While the idea of a curved CMOS sensor is not new, all companies to this point have only developed them as an in-house proposal project and not as a finished, commercially-ready finished product. That has changed thanks to startup, Curve-One.
The first public studies of a curved sensor date back to the early 2000s, but this is the first time that curved sensors are being made available commercially with the intent to mass-produce them. Curve-One, a startup supported by the European Commission through the European Research Council programs, has made its version available after years of research and development.
If you’re wondering why a curved sensor is something that would be desirable, Curve explains:
“The imaging of extended scenes (wide field), has always been a challenge as optical systems naturally curve the focal surface,” Curve writes. “The bending of photographic plates has been used routinely in many fields, even astronomy with the use of Schmidt telescopes which naturally have a convex focal surface.”
“The advent of flat electronic sensors has been a revolution, forcing optical designers to introduce additional optics to fit the flatness of these sensors’ surface,” the company continues. “The classical problem of the planisphere appeared then: a huge distortion is created by the imaging system on the edge of the field.
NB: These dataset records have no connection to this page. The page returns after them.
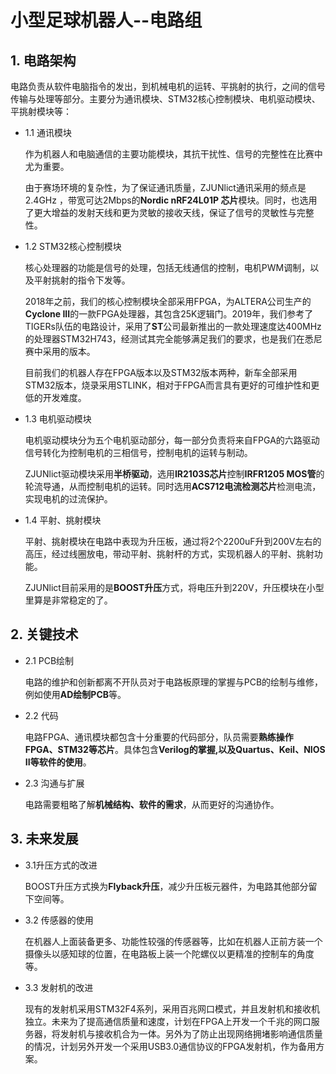 # 小型足球机器人--电路组

## 1. 电路架构

电路负责从软件电脑指令的发出，到机械电机的运转、平挑射的执行，之间的信号传输与处理等部分。主要分为通讯模块、STM32核心控制模块、电机驱动模块、平挑射模块等：

* 1.1 通讯模块

	作为机器人和电脑通信的主要功能模块，其抗干扰性、信号的完整性在比赛中尤为重要。

	由于赛场环境的复杂性，为了保证通讯质量，ZJUNlict通讯采用的频点是2.4GHz ，带宽可达2Mbps的**Nordic nRF24L01P 芯片**模块。同时，也选用了更大增益的发射天线和更为灵敏的接收天线，保证了信号的灵敏性与完整性。


* 1.2 STM32核心控制模块

  核心处理器的功能是信号的处理，包括无线通信的控制，电机PWM调制，以及平射挑射的指令下发等。

  2018年之前，我们的核心控制模块全部采用FPGA，为ALTERA公司生产的**Cyclone III**的一款FPGA处理器，其包含25K逻辑门。2019年，我们参考了TIGERs队伍的电路设计，采用了**ST**公司最新推出的一款处理速度达400MHz的处理器STM32H743，经测试其完全能够满足我们的要求，也是我们在悉尼赛中采用的版本。

  目前我们的机器人存在FPGA版本以及STM32版本两种，新车全部采用STM32版本，烧录采用STLINK，相对于FPGA而言具有更好的可维护性和更低的开发难度。

* 1.3 电机驱动模块

	电机驱动模块分为五个电机驱动部分，每一部分负责将来自FPGA的六路驱动信号转化为控制电机的三相信号，控制电机的运转与制动。

	ZJUNlict驱动模块采用**半桥驱动**，选用**IR2103S芯片**控制**IRFR1205 MOS管**的轮流导通，从而控制电机的运转。同时选用**ACS712电流检测芯片**检测电流，实现电机的过流保护。

* 1.4 平射、挑射模块

	平射、挑射模块在电路中表现为升压板，通过将2个2200uF升到200V左右的高压，经过线圈放电，带动平射、挑射杆的方式，实现机器人的平射、挑射功能。

	ZJUNlict目前采用的是**BOOST升压**方式，将电压升到220V，升压模块在小型里算是非常稳定的了。


## 2. 关键技术

* 2.1 PCB绘制

	电路的维护和创新都离不开队员对于电路板原理的掌握与PCB的绘制与维修，例如使用**AD绘制PCB**等。

* 2.2 代码

	电路FPGA、通讯模块都包含十分重要的代码部分，队员需要**熟练操作FPGA、STM32等芯片**。具体包含**Verilog的掌握,以及Quartus、Keil、NIOS II等软件的使用**。

* 2.3 沟通与扩展

	电路需要粗略了解**机械结构、软件的需求**，从而更好的沟通协作。


## 3. 未来发展

* 3.1升压方式的改进

	BOOST升压方式换为**Flyback升压**，减少升压板元器件，为电路其他部分留下空间等。

* 3.2 传感器的使用

	在机器人上面装备更多、功能性较强的传感器等，比如在机器人正前方装一个摄像头以感知球的位置，在电路板上装一个陀螺仪以更精准的控制车的角度等。

- 3.3 发射机的改进

  现有的发射机采用STM32F4系列，采用百兆网口模式，并且发射机和接收机独立。未来为了提高通信质量和速度，计划在FPGA上开发一个千兆的网口服务器，将发射机与接收机合为一体。另外为了防止出现网络拥堵影响通信质量的情况，计划另外开发一个采用USB3.0通信协议的FPGA发射机，作为备用方案。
Additional complexity came along with the distortion: field flatteners increase the volume and mass of systems, and chromatic aberrations appear. Also, the imaging response is not uniform across the field.”
In summary, lens manufactures go to great lengths to combat the issues that arise from using a flat sensor, namely introducing field-flattening elements that make lens designs larger and more complex. A curved sensor emulates how the human eye works and would theoretically make lens designs much simpler by removing the need for aspherical elements.
As a second source on the viability of this type of sensor, in 2014, Sony showed a curved full-frame sensor at the VLSI symposium in Hawaii and explained how the technology would allow for simpler lenses and better overall images thanks to greater sensitivity and therefore higher image quality.
Curve’s sensor is a 12 megapixel model with a curvature radius of 150mm with a 5-micron regularity over the surface. The company is targetting mass production with the support of the European Commission as well as the European Space Agency.